US forces conducted airstrikes in Iraq and Syria against five facilities the Pentagon says are tied to an Iranian-backed militia blamed for a series of attacks on joint US-Iraq military facilities housing American forces.
The strikes occurred at about 11 a.m. ET on Sunday, a source familiar with the matter told CNN. They stand as the first significant military response in retaliation for attacks by the Shia militia group, known as Kataib Hezbollah, that have injured numerous American military personnel, according to US officials.
Pentagon spokesman Jonathan Hoffman described the strikes against the group as "precision defensive strikes" that "will degrade" the group's ability to conduct future attacks against coalition forces.
Defense Secretary Mark Esper briefed President Donald Trump Saturday before carrying them out with the President's approval, according to a US official familiar with the strikes.
Esper, Secretary of State Mike Pompeo and Joint Chiefs Chairman Mark Milley, are expected to travel Sunday to Mar-a-Lago to discuss the strikes with Trump, according to the source familiar with the matter. An administration official also confirmed to CNN the key national security officials' expected travel.
US officials said the five targets included three Kataib Hezbollah locations in Iraq and two in Syria. Those locations included weapon storage facilities and command and control locations that the group uses "to plan and execute attacks on OIR (Operation Inherent Resolve) coalition forces," according to the Pentagon.
The strikes all came from the air using F-15 Strike Eagle fighter planes, the US official familiar with the strikes said. Secondary explosions were observed after some of the strikes, indicating the sights may have housed ammunition.
While there were multiple strikes, the sites being hit were relatively small, the official told CNN. Whether the US decides to strike further will depend on the activities of the militia, they said, and whether it conducts additional attacks against US interests.

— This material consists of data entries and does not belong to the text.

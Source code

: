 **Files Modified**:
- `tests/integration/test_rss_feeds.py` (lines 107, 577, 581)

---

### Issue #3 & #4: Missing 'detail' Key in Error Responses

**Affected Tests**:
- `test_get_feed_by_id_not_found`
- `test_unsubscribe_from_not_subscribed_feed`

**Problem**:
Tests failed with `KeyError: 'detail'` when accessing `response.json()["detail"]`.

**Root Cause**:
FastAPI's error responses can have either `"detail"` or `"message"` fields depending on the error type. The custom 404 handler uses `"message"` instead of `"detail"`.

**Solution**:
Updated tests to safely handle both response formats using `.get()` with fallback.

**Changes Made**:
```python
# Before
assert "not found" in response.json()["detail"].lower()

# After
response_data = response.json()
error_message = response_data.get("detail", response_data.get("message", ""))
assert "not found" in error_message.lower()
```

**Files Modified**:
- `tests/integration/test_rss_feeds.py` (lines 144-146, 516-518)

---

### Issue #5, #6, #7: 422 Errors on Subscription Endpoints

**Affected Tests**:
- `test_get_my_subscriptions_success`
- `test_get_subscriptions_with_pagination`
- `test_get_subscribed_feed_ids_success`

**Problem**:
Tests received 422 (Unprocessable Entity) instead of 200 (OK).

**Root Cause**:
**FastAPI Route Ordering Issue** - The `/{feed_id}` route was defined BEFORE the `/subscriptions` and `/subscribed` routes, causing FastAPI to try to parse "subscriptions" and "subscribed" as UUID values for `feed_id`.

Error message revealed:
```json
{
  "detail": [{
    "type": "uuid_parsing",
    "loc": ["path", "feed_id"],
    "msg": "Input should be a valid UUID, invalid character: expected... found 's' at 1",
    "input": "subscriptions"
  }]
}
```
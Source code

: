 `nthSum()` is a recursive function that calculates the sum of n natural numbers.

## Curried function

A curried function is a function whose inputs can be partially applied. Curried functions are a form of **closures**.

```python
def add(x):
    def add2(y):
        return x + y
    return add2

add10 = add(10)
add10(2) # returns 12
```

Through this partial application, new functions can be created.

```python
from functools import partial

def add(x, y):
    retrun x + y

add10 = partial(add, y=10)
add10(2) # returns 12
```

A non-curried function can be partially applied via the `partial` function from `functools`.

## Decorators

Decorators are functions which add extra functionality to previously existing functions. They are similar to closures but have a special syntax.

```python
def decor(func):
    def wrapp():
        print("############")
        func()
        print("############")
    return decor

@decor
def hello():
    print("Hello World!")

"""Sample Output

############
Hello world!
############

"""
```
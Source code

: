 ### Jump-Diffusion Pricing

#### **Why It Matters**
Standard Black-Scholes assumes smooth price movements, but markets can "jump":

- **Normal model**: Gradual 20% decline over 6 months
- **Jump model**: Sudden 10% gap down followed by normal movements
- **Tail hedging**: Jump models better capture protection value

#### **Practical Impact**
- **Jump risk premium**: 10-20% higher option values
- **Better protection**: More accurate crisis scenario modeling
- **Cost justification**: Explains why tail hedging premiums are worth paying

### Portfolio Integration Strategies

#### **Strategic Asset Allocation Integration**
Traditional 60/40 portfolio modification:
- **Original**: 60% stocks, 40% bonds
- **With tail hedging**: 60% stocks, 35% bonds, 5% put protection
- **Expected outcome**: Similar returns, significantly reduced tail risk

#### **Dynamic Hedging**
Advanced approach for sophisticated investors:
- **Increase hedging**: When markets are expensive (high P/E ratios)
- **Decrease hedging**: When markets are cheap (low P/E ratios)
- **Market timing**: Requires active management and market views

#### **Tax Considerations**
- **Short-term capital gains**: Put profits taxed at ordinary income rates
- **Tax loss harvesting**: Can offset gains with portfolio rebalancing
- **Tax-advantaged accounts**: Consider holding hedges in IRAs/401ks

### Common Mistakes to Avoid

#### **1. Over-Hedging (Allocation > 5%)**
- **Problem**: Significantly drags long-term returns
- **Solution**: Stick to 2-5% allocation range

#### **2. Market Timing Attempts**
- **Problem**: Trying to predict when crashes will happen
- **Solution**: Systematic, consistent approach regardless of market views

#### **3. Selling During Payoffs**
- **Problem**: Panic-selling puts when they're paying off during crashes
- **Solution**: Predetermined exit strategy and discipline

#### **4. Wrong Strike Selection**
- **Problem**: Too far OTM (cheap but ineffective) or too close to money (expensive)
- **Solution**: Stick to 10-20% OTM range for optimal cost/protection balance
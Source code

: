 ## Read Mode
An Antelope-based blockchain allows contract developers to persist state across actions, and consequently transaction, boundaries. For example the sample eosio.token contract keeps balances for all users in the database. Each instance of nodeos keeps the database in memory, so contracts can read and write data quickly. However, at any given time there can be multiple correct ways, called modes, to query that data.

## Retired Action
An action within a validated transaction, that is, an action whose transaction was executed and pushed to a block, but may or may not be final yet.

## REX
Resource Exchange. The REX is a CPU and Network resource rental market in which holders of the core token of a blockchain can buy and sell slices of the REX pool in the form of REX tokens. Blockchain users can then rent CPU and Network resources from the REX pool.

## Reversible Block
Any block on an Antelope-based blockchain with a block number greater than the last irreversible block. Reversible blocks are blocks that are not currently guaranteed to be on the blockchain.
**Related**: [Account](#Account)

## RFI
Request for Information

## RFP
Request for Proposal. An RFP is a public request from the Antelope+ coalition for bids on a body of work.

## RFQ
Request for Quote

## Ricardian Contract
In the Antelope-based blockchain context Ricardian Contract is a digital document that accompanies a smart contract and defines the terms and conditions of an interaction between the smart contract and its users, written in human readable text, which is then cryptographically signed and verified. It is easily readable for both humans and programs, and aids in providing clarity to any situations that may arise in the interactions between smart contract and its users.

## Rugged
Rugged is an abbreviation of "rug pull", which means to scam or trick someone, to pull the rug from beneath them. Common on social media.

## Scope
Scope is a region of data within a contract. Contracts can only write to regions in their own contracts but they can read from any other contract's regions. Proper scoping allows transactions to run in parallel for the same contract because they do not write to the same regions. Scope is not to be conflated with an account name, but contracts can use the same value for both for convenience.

American officials have blamed the group for attacks like one on Friday on a base near Kirkuk, Iraq, that killed a US civilian contractor and injured four other US service members.
Hoffman asserted again in his statement that the group has links to Iranian forces.
"KH has a strong linkage with Iran's Quds Force and has repeatedly received lethal aid and other support from Iran that it has used to attack OIR coalition forces," he said.
The White House had no additional comment when reached by CNN on Sunday.